| Supplied data |
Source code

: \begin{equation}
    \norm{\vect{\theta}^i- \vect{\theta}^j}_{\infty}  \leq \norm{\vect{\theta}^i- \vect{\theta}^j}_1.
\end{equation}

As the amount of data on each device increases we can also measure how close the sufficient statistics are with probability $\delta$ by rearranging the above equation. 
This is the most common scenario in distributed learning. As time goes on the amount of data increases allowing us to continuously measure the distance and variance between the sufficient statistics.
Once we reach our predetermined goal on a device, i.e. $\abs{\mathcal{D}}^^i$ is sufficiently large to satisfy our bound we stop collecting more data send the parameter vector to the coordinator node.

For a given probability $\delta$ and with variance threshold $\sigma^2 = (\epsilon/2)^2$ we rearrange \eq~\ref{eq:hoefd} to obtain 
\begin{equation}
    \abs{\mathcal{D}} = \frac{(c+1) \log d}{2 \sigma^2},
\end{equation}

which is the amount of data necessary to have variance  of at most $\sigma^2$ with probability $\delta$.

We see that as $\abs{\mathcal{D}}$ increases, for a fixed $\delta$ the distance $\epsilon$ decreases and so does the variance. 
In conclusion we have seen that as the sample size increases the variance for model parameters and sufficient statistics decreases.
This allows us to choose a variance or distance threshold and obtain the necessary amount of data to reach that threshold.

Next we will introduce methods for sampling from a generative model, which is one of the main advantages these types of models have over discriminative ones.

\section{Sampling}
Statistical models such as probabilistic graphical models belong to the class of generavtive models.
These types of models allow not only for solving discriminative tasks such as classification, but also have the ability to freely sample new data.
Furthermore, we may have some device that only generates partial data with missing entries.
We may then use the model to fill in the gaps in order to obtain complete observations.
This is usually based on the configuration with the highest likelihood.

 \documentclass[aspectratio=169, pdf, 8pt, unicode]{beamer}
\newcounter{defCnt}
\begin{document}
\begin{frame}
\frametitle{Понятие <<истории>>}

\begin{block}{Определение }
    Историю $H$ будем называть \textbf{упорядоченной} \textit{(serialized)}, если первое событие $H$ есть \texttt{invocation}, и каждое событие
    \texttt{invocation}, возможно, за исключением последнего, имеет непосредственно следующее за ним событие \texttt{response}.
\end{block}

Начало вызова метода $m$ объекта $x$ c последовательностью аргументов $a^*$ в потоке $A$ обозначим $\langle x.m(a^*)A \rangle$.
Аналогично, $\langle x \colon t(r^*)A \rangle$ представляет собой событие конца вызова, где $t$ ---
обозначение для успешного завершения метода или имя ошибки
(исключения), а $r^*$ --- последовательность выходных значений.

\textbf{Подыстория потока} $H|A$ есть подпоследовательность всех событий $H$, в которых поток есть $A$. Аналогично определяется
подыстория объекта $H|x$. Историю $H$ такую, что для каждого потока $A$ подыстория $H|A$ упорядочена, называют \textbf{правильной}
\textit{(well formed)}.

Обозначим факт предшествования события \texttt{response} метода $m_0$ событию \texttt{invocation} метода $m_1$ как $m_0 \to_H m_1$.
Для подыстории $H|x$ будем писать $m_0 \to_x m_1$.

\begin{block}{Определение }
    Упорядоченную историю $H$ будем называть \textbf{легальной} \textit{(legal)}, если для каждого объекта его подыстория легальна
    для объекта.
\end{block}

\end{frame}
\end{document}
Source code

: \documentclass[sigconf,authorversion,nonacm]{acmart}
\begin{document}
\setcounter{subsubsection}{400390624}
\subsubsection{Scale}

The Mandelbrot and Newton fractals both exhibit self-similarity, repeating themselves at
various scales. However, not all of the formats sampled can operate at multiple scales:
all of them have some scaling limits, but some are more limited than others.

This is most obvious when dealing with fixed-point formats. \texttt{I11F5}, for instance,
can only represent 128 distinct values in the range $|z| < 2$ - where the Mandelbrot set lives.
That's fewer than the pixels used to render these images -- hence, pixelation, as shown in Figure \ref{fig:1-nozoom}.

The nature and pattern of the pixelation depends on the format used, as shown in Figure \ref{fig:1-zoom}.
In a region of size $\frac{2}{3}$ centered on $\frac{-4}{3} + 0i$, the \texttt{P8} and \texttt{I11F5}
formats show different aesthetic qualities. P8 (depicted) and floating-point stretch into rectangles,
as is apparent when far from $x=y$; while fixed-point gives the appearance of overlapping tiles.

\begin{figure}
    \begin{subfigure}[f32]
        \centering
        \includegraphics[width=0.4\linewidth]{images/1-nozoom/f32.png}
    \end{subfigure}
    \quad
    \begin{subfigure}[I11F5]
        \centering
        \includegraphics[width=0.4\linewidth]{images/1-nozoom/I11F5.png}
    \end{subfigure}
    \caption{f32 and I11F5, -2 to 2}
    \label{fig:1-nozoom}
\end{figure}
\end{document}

| Problem requirements |
If a line in the records has the word "width", copy that line.

| Completed task |
        \includegraphics[width=0.4\linewidth]{images/1-nozoom/f32.png}
        \includegraphics[width=0.4\linewidth]{images/1-nozoom/I11F5.png}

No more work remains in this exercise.